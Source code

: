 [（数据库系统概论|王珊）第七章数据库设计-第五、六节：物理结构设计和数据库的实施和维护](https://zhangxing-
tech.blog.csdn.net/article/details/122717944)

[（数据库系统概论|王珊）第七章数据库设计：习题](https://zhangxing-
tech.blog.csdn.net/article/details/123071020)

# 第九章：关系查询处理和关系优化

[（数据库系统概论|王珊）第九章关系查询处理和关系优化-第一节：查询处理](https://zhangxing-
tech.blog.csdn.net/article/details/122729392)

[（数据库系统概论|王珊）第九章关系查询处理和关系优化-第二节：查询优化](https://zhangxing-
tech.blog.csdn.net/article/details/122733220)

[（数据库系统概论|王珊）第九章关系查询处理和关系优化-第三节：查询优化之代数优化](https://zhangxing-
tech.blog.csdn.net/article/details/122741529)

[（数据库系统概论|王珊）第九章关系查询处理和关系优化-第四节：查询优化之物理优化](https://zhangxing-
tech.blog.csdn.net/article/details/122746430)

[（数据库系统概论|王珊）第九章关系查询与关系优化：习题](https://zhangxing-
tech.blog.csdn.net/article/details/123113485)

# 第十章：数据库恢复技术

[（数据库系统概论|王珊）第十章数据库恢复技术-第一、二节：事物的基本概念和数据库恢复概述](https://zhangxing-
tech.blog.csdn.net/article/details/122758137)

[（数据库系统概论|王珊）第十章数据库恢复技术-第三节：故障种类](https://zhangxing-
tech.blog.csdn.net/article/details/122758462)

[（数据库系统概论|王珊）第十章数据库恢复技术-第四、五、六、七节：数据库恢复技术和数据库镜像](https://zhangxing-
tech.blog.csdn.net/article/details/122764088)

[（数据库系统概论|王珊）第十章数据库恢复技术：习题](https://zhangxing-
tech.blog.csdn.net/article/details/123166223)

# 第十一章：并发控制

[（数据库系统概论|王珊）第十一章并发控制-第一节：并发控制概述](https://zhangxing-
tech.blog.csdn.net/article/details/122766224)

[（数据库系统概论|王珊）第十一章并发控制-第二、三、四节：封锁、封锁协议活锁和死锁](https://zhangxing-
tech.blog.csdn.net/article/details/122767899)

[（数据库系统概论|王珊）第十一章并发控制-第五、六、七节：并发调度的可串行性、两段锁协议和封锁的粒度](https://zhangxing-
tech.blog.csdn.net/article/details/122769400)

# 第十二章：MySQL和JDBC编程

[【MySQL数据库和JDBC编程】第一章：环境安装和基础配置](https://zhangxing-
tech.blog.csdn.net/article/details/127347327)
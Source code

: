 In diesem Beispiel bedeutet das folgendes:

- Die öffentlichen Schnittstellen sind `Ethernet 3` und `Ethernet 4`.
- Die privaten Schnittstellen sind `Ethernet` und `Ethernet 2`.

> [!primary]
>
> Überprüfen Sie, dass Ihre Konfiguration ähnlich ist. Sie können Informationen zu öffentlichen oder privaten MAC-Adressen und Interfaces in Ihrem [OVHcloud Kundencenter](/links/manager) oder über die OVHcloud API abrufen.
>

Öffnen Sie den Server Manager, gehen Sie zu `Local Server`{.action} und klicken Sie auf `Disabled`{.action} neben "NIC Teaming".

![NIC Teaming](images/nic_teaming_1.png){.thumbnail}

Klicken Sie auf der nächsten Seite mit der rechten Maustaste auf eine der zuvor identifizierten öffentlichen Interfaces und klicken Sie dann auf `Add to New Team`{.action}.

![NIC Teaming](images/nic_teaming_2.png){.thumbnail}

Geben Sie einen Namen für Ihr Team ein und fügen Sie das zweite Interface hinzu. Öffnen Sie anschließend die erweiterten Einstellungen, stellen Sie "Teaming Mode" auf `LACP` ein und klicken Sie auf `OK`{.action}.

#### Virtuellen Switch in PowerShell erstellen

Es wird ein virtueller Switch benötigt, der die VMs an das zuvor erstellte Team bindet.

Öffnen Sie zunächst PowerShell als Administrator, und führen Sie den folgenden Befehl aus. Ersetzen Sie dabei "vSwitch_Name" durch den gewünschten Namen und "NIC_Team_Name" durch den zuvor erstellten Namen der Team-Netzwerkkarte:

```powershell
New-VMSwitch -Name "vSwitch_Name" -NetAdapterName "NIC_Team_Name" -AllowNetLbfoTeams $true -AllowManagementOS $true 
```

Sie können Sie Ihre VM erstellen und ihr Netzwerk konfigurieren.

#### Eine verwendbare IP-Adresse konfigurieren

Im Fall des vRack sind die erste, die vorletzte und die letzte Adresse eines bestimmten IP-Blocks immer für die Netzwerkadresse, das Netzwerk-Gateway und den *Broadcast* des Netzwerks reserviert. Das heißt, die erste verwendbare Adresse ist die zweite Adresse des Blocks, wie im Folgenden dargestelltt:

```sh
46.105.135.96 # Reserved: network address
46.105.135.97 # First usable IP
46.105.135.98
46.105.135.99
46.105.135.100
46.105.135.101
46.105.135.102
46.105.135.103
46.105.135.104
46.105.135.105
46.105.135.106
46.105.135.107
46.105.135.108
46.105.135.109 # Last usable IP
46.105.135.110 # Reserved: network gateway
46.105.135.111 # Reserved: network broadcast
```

•••••

Beginning of the records through the line with "tech.blog.csdn.net/article/details/122729392)": return that span exactly and stop there.

**Completed task:**
Source code

: [（数据库系统概论|王珊）第七章数据库设计-第五、六节：物理结构设计和数据库的实施和维护](https://zhangxing-
tech.blog.csdn.net/article/details/122717944)

[（数据库系统概论|王珊）第七章数据库设计：习题](https://zhangxing-
tech.blog.csdn.net/article/details/123071020)

# 第九章：关系查询处理和关系优化

[（数据库系统概论|王珊）第九章关系查询处理和关系优化-第一节：查询处理](https://zhangxing-
tech.blog.csdn.net/article/details/122729392)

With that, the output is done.